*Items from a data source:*
§

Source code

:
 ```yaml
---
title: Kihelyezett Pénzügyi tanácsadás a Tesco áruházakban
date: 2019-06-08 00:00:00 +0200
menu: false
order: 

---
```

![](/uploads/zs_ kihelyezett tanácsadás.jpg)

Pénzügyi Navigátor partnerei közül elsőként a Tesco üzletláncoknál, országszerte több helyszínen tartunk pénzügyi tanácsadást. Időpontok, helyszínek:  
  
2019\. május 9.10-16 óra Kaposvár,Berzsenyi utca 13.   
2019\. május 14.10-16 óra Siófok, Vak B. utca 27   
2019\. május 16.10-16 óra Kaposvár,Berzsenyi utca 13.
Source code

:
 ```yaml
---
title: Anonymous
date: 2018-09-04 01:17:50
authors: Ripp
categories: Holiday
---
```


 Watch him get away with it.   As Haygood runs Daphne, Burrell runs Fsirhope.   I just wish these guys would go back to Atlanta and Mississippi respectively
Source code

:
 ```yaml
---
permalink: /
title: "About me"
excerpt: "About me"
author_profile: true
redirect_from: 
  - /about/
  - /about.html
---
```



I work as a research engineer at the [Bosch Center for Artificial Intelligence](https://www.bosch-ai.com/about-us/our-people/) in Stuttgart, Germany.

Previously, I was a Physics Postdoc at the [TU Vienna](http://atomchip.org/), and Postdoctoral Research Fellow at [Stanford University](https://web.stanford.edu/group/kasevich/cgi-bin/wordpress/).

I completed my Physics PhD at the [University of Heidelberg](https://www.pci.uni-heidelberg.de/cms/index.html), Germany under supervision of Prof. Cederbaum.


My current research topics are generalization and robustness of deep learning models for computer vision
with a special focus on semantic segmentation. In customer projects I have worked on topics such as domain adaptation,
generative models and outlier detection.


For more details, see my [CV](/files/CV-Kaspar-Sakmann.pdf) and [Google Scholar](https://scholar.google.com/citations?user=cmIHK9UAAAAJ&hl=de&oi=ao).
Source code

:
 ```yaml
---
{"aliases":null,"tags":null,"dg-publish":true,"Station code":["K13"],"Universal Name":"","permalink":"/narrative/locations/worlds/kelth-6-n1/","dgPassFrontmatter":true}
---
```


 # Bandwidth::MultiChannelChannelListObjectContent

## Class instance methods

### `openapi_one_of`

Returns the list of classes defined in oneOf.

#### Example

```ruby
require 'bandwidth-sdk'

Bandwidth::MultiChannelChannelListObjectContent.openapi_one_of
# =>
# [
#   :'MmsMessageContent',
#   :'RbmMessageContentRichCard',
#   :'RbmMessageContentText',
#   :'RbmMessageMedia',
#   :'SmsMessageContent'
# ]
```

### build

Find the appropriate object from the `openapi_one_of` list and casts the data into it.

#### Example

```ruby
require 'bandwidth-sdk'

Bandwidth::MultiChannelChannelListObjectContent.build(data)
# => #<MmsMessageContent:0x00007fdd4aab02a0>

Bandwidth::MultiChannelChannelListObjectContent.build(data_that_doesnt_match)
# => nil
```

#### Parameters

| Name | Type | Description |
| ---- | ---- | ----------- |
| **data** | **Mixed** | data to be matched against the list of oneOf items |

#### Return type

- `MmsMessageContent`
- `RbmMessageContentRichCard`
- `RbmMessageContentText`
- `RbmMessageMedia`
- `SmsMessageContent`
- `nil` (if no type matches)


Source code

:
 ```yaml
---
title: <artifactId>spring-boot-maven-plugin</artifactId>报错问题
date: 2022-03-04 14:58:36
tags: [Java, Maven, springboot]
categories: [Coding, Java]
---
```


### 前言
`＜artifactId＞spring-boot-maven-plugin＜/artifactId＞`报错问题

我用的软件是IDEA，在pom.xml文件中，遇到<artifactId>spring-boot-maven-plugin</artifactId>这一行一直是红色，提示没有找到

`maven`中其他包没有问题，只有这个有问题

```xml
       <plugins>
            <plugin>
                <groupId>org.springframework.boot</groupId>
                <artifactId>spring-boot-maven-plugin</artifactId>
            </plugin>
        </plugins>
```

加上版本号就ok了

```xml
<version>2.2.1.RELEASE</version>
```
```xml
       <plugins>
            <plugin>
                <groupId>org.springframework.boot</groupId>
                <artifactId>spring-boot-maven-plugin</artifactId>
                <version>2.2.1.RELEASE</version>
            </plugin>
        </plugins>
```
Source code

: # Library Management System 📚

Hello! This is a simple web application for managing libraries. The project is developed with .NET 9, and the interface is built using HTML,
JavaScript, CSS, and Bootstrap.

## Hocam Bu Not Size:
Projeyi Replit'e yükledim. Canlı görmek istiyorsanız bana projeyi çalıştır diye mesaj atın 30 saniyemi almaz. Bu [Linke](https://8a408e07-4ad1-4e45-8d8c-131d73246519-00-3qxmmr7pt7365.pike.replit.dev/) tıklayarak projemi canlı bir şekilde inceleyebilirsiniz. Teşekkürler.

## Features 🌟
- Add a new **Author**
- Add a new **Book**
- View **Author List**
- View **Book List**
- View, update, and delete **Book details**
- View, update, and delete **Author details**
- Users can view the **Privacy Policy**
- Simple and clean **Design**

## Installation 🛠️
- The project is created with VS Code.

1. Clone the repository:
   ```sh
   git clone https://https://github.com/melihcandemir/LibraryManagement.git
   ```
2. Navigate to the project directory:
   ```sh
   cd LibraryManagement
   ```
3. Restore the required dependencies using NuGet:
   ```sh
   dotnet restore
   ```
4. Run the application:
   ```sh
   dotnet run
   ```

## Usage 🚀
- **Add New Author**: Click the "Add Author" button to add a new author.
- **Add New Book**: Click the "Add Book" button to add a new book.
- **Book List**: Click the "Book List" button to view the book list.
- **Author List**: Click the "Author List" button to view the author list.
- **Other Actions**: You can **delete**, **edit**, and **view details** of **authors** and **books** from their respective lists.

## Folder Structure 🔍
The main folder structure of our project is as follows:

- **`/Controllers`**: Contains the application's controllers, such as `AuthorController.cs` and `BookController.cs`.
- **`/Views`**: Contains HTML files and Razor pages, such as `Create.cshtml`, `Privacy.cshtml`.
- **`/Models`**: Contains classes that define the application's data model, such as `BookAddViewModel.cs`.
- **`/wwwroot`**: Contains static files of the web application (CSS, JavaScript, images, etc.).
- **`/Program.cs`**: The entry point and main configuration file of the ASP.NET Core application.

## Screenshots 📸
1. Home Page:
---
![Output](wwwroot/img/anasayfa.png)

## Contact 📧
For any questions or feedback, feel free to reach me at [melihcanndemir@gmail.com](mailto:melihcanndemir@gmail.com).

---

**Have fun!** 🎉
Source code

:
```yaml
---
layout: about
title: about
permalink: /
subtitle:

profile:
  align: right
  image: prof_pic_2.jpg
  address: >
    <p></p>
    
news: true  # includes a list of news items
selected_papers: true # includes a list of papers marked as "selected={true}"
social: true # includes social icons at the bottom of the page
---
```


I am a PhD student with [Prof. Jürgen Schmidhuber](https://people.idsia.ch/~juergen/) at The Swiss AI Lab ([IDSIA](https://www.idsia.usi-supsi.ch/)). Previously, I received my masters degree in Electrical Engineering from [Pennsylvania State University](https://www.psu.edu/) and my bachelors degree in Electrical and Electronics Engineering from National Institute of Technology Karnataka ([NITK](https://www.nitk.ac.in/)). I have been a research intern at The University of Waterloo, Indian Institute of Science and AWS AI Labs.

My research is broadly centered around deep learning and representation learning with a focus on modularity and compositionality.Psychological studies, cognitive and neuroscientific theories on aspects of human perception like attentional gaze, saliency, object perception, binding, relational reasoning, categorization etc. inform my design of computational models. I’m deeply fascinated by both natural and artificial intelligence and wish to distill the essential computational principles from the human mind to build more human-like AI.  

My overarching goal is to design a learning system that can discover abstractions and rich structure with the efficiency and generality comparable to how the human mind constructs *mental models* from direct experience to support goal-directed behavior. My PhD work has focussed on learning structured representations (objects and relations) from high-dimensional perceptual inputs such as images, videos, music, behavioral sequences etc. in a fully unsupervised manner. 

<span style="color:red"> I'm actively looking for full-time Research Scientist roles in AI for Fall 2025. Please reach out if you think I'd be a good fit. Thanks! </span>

§

*Task:* Some lines above contain the word "RELEASE". Copy each of them.

*Solution below:*
<version>2.2.1.RELEASE</version>
                <version>2.2.1.RELEASE</version>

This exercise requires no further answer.